Well, if ever I am to be dissuaded of this feeling, of this loss of meaning, it will begin as it did with our hero, Ebeneezer Scrooge; it will begin with the Ghosts of Christmases Past. So that's where this little tale is going next.
That mix - the 1940s, a rural village, and European traditions - conspired to create a unique cultural experience for me. This was an experience that I, unfortunately, took as the norm. I say "unfortunately" because I have always since thought that every child, no matter where they lived nor when, even up to this day, must see this same glorious image when they think of "Christmas". And although this happy coincidence provided me with an unbeatable memory, the unfortunate fact is that it provided me with an unmatchable experience - and it was bound to be all downhill from there by comparison.

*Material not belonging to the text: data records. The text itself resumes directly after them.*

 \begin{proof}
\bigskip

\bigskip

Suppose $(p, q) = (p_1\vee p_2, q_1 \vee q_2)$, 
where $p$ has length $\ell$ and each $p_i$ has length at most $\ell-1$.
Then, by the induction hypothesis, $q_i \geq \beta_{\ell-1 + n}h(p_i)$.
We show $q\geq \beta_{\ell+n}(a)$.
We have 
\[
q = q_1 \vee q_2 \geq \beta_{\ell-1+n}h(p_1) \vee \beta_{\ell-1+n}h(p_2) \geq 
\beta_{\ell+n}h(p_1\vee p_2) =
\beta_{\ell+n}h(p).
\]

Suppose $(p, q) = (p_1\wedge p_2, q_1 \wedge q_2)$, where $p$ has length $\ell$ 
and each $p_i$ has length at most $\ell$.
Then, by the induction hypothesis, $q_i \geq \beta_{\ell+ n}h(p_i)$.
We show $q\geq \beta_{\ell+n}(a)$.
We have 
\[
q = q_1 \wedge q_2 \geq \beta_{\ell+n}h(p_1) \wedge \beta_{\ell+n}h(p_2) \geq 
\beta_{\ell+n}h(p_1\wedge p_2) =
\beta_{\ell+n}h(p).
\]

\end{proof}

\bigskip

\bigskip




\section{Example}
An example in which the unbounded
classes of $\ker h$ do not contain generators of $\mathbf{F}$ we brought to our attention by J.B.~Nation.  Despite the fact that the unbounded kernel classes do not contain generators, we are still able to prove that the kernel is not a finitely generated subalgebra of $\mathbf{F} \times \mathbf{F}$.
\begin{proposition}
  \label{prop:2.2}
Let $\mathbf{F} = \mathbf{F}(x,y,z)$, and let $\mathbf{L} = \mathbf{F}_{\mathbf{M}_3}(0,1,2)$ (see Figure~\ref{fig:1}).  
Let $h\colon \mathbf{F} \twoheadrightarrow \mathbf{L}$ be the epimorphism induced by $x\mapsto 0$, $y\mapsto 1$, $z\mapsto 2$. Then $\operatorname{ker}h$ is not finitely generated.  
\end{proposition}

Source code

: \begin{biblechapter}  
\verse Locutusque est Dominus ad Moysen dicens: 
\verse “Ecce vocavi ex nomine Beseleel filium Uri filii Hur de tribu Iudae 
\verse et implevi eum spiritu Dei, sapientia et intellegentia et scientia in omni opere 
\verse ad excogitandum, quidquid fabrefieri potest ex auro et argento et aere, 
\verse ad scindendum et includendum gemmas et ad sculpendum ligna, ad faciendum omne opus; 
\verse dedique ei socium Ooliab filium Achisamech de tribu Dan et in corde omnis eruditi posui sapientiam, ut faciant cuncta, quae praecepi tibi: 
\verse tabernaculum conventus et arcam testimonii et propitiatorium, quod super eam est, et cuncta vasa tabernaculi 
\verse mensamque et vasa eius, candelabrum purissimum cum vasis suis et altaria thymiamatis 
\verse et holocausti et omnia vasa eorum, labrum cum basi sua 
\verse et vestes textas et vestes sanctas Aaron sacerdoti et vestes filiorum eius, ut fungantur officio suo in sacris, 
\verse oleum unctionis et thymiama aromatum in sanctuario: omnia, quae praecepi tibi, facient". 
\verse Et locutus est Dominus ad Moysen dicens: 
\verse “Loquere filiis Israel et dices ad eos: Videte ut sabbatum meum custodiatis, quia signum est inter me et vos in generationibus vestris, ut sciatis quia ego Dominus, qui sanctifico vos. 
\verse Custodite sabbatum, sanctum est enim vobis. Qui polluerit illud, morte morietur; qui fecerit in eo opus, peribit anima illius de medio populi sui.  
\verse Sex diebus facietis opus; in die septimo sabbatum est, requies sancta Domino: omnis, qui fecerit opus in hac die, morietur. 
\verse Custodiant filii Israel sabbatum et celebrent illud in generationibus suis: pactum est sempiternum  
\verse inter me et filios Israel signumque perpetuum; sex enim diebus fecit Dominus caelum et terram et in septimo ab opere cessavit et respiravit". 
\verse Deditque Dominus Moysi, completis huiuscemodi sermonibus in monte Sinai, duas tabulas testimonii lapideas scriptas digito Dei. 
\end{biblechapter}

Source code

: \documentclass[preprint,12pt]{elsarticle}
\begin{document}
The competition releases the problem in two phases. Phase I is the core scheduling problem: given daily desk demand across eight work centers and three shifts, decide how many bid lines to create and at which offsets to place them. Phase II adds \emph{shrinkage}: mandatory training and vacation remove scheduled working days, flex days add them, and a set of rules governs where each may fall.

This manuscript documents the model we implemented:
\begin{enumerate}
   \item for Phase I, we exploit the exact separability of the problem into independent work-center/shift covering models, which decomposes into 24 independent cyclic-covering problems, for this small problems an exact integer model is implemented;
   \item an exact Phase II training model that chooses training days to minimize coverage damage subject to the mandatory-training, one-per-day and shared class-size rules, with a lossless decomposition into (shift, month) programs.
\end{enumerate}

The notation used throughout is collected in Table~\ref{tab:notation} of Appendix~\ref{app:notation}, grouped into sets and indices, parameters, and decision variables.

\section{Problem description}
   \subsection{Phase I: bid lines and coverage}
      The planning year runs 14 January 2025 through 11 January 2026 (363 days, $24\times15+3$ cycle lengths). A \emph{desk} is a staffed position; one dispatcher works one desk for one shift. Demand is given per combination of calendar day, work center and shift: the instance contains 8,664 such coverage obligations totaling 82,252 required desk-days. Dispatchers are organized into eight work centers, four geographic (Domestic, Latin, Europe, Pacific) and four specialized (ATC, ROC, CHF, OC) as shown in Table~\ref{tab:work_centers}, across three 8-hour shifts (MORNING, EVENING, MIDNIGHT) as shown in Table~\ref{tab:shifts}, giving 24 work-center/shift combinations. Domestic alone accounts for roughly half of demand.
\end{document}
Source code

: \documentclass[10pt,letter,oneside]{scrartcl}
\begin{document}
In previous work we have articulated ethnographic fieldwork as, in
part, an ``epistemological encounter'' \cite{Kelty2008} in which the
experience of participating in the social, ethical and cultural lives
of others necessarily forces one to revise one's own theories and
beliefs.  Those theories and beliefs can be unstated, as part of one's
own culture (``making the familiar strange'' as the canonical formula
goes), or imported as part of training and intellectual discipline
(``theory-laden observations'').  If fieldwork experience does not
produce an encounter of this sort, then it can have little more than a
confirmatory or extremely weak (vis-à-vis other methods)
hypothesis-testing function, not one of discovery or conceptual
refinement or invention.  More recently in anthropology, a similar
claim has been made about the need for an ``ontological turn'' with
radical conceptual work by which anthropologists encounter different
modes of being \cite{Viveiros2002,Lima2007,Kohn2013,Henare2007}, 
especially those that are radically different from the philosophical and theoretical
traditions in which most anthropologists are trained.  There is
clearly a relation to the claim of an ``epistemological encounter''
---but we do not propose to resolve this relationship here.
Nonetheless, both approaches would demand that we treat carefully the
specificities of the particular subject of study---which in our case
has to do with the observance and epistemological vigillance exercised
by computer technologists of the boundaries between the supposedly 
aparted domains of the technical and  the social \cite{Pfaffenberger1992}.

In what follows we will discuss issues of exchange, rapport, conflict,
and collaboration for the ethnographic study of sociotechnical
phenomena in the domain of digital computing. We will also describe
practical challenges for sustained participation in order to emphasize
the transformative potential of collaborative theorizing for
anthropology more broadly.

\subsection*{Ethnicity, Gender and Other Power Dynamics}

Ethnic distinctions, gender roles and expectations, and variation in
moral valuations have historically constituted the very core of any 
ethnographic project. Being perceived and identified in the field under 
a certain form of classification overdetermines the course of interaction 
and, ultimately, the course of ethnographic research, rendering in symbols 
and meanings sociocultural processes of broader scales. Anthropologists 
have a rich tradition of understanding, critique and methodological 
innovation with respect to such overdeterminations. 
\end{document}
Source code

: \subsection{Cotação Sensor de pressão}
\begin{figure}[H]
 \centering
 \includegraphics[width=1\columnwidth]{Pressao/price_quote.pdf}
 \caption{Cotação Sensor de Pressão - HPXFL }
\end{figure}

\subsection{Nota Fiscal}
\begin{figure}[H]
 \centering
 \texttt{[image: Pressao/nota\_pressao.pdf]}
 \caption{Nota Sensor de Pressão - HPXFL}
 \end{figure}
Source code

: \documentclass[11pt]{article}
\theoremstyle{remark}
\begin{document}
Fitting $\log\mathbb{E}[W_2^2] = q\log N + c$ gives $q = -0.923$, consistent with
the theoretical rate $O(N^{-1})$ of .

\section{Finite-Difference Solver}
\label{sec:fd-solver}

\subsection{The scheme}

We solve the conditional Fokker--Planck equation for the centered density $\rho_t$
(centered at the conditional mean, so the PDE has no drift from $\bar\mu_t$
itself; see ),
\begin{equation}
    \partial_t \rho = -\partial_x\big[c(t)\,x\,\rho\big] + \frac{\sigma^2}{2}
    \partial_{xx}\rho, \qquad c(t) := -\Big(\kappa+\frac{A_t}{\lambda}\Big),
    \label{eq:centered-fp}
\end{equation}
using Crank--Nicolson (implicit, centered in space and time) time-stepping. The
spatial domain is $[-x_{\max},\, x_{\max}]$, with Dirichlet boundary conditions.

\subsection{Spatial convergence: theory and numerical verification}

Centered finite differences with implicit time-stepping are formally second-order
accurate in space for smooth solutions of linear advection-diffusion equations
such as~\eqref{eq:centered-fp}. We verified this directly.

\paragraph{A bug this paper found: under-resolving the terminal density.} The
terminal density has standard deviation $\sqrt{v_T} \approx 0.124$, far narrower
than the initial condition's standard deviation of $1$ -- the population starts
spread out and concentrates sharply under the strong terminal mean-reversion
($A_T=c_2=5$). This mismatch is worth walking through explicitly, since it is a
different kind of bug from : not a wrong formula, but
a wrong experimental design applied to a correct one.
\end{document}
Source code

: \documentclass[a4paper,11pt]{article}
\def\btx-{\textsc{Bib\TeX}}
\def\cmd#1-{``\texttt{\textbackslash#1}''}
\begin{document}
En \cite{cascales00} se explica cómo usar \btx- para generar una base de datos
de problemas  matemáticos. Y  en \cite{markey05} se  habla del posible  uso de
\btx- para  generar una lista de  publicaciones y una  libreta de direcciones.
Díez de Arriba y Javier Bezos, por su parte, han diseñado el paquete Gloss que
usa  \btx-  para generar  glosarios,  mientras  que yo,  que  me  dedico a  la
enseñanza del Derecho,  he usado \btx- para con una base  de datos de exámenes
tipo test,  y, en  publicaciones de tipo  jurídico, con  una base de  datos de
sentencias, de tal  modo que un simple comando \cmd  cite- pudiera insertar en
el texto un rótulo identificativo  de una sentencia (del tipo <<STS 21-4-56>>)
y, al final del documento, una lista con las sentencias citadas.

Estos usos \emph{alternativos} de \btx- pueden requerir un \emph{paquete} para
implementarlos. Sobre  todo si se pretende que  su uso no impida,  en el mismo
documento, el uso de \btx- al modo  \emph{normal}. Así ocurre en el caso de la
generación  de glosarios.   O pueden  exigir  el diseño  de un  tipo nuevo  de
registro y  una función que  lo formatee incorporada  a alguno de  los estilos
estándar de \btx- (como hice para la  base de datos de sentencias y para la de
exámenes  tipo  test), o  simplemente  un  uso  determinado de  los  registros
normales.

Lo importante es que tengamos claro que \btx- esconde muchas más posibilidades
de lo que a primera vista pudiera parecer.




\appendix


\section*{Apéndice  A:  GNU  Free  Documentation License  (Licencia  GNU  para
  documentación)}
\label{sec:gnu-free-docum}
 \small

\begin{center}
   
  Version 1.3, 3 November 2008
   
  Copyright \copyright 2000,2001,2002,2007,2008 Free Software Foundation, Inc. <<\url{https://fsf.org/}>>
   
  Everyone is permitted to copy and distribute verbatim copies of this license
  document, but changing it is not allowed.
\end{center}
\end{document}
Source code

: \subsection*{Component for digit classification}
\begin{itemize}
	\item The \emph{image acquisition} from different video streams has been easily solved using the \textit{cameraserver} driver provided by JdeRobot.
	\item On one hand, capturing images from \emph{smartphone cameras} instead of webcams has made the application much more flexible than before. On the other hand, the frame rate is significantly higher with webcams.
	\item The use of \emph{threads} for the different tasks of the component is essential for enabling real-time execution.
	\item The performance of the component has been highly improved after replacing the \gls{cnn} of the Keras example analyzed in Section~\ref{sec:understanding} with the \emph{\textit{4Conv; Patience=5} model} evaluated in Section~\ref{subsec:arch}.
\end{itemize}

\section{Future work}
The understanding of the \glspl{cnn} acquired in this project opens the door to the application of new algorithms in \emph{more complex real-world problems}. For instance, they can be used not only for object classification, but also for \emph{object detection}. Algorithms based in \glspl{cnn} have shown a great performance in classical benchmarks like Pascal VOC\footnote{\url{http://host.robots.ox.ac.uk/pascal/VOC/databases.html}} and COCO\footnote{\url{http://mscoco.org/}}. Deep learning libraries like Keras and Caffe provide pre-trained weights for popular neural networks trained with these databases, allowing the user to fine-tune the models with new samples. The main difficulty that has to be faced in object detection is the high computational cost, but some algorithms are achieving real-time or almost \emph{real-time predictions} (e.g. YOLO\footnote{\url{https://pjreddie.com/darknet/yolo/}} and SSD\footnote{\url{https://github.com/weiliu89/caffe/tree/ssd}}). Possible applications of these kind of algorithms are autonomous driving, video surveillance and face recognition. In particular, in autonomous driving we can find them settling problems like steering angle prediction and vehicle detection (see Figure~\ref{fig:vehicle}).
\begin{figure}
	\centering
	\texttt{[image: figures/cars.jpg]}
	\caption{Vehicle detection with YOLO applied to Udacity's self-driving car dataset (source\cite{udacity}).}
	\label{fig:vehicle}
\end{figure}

It was the 1970s, I think, when "The Holidays" evolved into "The Holiday Season." I believe the motivation here was a bit more transparent. It used to be taboo to run Christmas ads or put up Christmas decorations or stock the shelves with Christmas merchandise until after Thanksgiving. It was mere hours after, but after nonetheless. These were different holidays, after all, and just as you do not eat dessert before your salad, you didn't start celebrating Christmas until the Thanksgiving turkey was at least partially digested. But merchants were already recognizing the potential loss of profits that restricting sales to only the five weeks before "The Holidays" implied, and so the invention of "The Holiday Season", which some might imagine was meant to include the joy of the Thanksgiving feast, also gave license to putting up decorations, stocking the shelves and running endless commercials in the media enticing "Christmas" shoppers to the stores - not weeks, but even months before the sacred day.
I expect that the "Holiday Season", like some sluggish racing car on the annual track of time, could be "lapped" by itself, and we could see the commercial push for next Christmas start even before this Christmas is over. And commercial it has increasingly become. What, in Victorian times, was a modest exchange of a few tiny gifts when visiting friends and family during Christmas Day, now has become an orgy of buying. Sometime in the 1990s, as I recall, "The Holiday Shopping Season" was born, in recognition of this fact. The equal billing given to "Holiday" and "Shopping" redefines the celebration and puts the emphasis indeed where it now belongs - on buying huge presents, enhancing the profits of merchants and malls, and this season underwriting the damaged American economy with what has become an act of patriotism and basic citizenship. And Christmas morning has become just an excuse for given all these gifts away. Even that event of mutual exchange has lost much of its definition, diluted by the new Christmas tradition of "returns and exchanges" days - new rituals that produce a new sort of celebration.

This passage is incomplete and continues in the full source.